Project Overview
As part of the Reinforcement Learning course by Stergios Christodoulidis, I implemented reinforcement learning algorithms to train an agent to play Text Flappy Bird (TFB), a simplified version of the classic game. The environment is defined by a compact state space describing the bird’s vertical position and distance to the next pipe.
The challenge was to design agents that could learn to survive as long as possible knowing where the next pipe is.
Algorithms
The state space is a 2D vector (height, distance to next pipe).
I experimented with two classical RL approaches:
Monte Carlo Control (MCC)
Monte Carlo Control learns action-value functions by averaging returns observed over complete episodes.
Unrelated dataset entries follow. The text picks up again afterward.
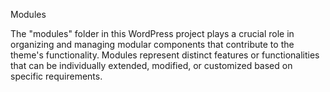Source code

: Modules

The "modules" folder in this WordPress project plays a crucial role in organizing and managing modular components that contribute to the theme's functionality. Modules represent distinct features or functionalities that can be individually extended, modified, or customized based on specific requirements.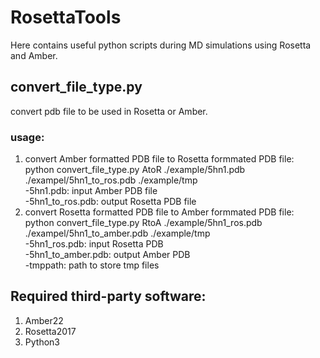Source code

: # RosettaTools
Here contains useful python scripts during MD simulations using Rosetta and Amber.
## convert_file_type.py
convert pdb file to be used in Rosetta or Amber.
### usage:
1. convert Amber formatted PDB file to Rosetta formmated PDB file:  
python convert_file_type.py AtoR ./example/5hn1.pdb ./exampel/5hn1_to_ros.pdb ./example/tmp  
-5hn1.pdb: input Amber PDB file  
-5hn1_to_ros.pdb: output Rosetta PDB file  
3. convert Rosetta formatted PDB file to Amber formmated PDB file:  
python convert_file_type.py RtoA ./example/5hn1_ros.pdb ./exampel/5hn1_to_amber.pdb ./example/tmp  
-5hn1_ros.pdb: input Rosetta PDB  
-5hn1_to_amber.pdb: output Amber PDB  
-tmppath: path to store tmp files
## Required third-party software:
1. Amber22
2. Rosetta2017
3. Python3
After generating trajectories of states, actions, and rewards, the algorithm updates policies to maximize long-term rewards. While intuitive, MCC requires full episodes for updates, which can make training slow and unstable.
Sarsa(λ)
Sarsa(λ) combines temporal difference learning with eligibility traces, enabling continuous updates at each time step. The λ parameter controls how much past transitions influence learning. Compared to MCC, Sarsa(λ) is more stable and convenient to train since it does not rely on full episodes.
Both methods used a decaying epsilon-greedy exploration strategy: the agent explores randomly at the start and gradually shifts toward exploitation of the learned policy.
Results
Both MCC and Sarsa(λ) converged to nearly optimal policies. The learned agents successfully flapped when necessary and remained idle otherwise, achieving high rewards compared to hand-crafted baselines such as always-flap or greedy heuristics.
Interestingly, the MCC converged slightly faster but showed instability while Sarsa(λ) was more robust and provided stable convergence.
Possible extensions
- From TFB to Original Flappy Bird: Extending to the full game requires extracting visual features of the next pipe position. This suggests moving from tabular methods to Deep Q-Learning (DQN) with convolutional encoders.
- Generalization to New Configurations: Agents trained on one configuration (pipe gap, grid size) struggled to generalize to unseen ones. Smaller gaps and taller grids required retraining, showing limits of tabular RL without richer representations.